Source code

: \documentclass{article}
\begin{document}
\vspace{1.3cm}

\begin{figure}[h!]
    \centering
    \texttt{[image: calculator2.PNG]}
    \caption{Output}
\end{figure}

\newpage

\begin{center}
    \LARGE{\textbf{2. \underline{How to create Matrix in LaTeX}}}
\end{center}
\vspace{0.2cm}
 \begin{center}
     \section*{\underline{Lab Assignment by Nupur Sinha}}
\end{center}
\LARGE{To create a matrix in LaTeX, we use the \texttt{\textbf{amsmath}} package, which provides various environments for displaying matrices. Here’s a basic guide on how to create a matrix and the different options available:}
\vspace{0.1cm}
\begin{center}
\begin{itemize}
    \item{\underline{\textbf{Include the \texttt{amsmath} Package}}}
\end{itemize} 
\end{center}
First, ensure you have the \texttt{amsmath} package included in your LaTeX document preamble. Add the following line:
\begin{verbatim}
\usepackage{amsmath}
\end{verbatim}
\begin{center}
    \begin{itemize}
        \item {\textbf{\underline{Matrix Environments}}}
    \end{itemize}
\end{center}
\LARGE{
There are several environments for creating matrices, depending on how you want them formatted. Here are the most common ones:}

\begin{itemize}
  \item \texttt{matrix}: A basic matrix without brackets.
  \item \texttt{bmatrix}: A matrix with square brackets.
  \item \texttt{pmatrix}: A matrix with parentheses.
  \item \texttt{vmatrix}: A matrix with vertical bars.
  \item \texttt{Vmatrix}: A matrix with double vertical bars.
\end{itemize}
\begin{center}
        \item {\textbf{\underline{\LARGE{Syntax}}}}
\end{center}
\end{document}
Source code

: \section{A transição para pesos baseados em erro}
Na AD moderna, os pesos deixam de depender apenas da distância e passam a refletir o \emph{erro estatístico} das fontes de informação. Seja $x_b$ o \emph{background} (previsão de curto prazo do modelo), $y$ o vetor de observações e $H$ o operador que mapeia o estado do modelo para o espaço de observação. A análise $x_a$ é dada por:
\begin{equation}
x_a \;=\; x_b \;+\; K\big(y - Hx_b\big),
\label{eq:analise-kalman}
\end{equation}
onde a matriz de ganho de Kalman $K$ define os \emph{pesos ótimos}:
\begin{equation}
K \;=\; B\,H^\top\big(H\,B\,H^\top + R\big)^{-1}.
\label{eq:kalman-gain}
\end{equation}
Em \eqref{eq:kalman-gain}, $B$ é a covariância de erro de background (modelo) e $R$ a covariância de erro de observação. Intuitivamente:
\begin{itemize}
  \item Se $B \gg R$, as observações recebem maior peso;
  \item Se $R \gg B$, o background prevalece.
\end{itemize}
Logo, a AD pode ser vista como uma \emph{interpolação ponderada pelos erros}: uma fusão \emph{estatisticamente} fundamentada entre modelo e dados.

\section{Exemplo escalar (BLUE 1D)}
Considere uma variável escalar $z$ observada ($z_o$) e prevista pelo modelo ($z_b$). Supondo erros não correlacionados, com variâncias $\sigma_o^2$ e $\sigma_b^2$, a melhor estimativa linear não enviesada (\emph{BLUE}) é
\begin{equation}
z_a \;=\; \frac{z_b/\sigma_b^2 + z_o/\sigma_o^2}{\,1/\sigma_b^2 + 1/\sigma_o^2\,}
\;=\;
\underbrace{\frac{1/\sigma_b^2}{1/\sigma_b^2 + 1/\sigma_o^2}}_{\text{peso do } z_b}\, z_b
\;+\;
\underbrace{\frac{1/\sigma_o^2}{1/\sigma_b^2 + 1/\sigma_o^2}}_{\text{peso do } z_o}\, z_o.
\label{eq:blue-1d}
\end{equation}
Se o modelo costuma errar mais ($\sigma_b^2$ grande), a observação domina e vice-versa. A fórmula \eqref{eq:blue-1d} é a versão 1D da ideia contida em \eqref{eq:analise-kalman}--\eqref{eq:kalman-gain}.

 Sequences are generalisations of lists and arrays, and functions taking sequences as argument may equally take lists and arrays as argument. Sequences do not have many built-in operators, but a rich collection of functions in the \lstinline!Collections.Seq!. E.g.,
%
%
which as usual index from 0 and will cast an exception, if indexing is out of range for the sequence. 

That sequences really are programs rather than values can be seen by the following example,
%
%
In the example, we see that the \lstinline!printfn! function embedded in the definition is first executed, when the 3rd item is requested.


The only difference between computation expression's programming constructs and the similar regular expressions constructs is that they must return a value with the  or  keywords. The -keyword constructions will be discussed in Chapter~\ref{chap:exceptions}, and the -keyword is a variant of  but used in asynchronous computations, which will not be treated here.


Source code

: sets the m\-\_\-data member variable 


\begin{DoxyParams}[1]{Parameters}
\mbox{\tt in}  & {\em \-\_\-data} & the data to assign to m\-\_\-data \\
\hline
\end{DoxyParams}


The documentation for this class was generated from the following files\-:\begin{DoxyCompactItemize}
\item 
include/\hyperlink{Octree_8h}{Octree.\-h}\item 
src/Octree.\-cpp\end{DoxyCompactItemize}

→ Work request:
From the first line through the last, repeat the entries exactly.

→ Answer for the task:
Source code

: \documentclass{article}
\begin{document}
\vspace{1.3cm}

\begin{figure}[h!]
    \centering
    \texttt{[image: calculator2.PNG]}
    \caption{Output}
\end{figure}

\newpage

\begin{center}
    \LARGE{\textbf{2. \underline{How to create Matrix in LaTeX}}}
\end{center}
\vspace{0.2cm}
 \begin{center}
     \section*{\underline{Lab Assignment by Nupur Sinha}}
\end{center}
\LARGE{To create a matrix in LaTeX, we use the \texttt{\textbf{amsmath}} package, which provides various environments for displaying matrices. Here’s a basic guide on how to create a matrix and the different options available:}
\vspace{0.1cm}
\begin{center}
\begin{itemize}
    \item{\underline{\textbf{Include the \texttt{amsmath} Package}}}
\end{itemize} 
\end{center}
First, ensure you have the \texttt{amsmath} package included in your LaTeX document preamble. Add the following line:
\begin{verbatim}
\usepackage{amsmath}
\end{verbatim}
\begin{center}
    \begin{itemize}
        \item {\textbf{\underline{Matrix Environments}}}
    \end{itemize}
\end{center}
\LARGE{
There are several environments for creating matrices, depending on how you want them formatted. Here are the most common ones:}

\begin{itemize}
  \item \texttt{matrix}: A basic matrix without brackets.
  \item \texttt{bmatrix}: A matrix with square brackets.
  \item \texttt{pmatrix}: A matrix with parentheses.
  \item \texttt{vmatrix}: A matrix with vertical bars.
  \item \texttt{Vmatrix}: A matrix with double vertical bars.
\end{itemize}
\begin{center}
        \item {\textbf{\underline{\LARGE{Syntax}}}}
\end{center}
\end{document}
Source code

: \section{A transição para pesos baseados em erro}
Na AD moderna, os pesos deixam de depender apenas da distância e passam a refletir o \emph{erro estatístico} das fontes de informação. Seja $x_b$ o \emph{background} (previsão de curto prazo do modelo), $y$ o vetor de observações e $H$ o operador que mapeia o estado do modelo para o espaço de observação. A análise $x_a$ é dada por:
\begin{equation}
x_a \;=\; x_b \;+\; K\big(y - Hx_b\big),
\label{eq:analise-kalman}
\end{equation}
onde a matriz de ganho de Kalman $K$ define os \emph{pesos ótimos}:
\begin{equation}
K \;=\; B\,H^\top\big(H\,B\,H^\top + R\big)^{-1}.
\label{eq:kalman-gain}
\end{equation}
Em \eqref{eq:kalman-gain}, $B$ é a covariância de erro de background (modelo) e $R$ a covariância de erro de observação. Intuitivamente:
\begin{itemize}
  \item Se $B \gg R$, as observações recebem maior peso;
  \item Se $R \gg B$, o background prevalece.
\end{itemize}
Logo, a AD pode ser vista como uma \emph{interpolação ponderada pelos erros}: uma fusão \emph{estatisticamente} fundamentada entre modelo e dados.

\section{Exemplo escalar (BLUE 1D)}
Considere uma variável escalar $z$ observada ($z_o$) e prevista pelo modelo ($z_b$). Supondo erros não correlacionados, com variâncias $\sigma_o^2$ e $\sigma_b^2$, a melhor estimativa linear não enviesada (\emph{BLUE}) é
\begin{equation}
z_a \;=\; \frac{z_b/\sigma_b^2 + z_o/\sigma_o^2}{\,1/\sigma_b^2 + 1/\sigma_o^2\,}
\;=\;
\underbrace{\frac{1/\sigma_b^2}{1/\sigma_b^2 + 1/\sigma_o^2}}_{\text{peso do } z_b}\, z_b
\;+\;
\underbrace{\frac{1/\sigma_o^2}{1/\sigma_b^2 + 1/\sigma_o^2}}_{\text{peso do } z_o}\, z_o.
\label{eq:blue-1d}
\end{equation}
Se o modelo costuma errar mais ($\sigma_b^2$ grande), a observação domina e vice-versa. A fórmula \eqref{eq:blue-1d} é a versão 1D da ideia contida em \eqref{eq:analise-kalman}--\eqref{eq:kalman-gain}.

 Sequences are generalisations of lists and arrays, and functions taking sequences as argument may equally take lists and arrays as argument. Sequences do not have many built-in operators, but a rich collection of functions in the \lstinline!Collections.Seq!. E.g.,
%
%
which as usual index from 0 and will cast an exception, if indexing is out of range for the sequence. 

That sequences really are programs rather than values can be seen by the following example,
%
%
In the example, we see that the \lstinline!printfn! function embedded in the definition is first executed, when the 3rd item is requested.


The only difference between computation expression's programming constructs and the similar regular expressions constructs is that they must return a value with the  or  keywords. The -keyword constructions will be discussed in Chapter~\ref{chap:exceptions}, and the -keyword is a variant of  but used in asynchronous computations, which will not be treated here.


Source code

: sets the m\-\_\-data member variable 


\begin{DoxyParams}[1]{Parameters}
\mbox{\tt in}  & {\em \-\_\-data} & the data to assign to m\-\_\-data \\
\hline
\end{DoxyParams}


The documentation for this class was generated from the following files\-:\begin{DoxyCompactItemize}
\item 
include/\hyperlink{Octree_8h}{Octree.\-h}\item 
src/Octree.\-cpp\end{DoxyCompactItemize}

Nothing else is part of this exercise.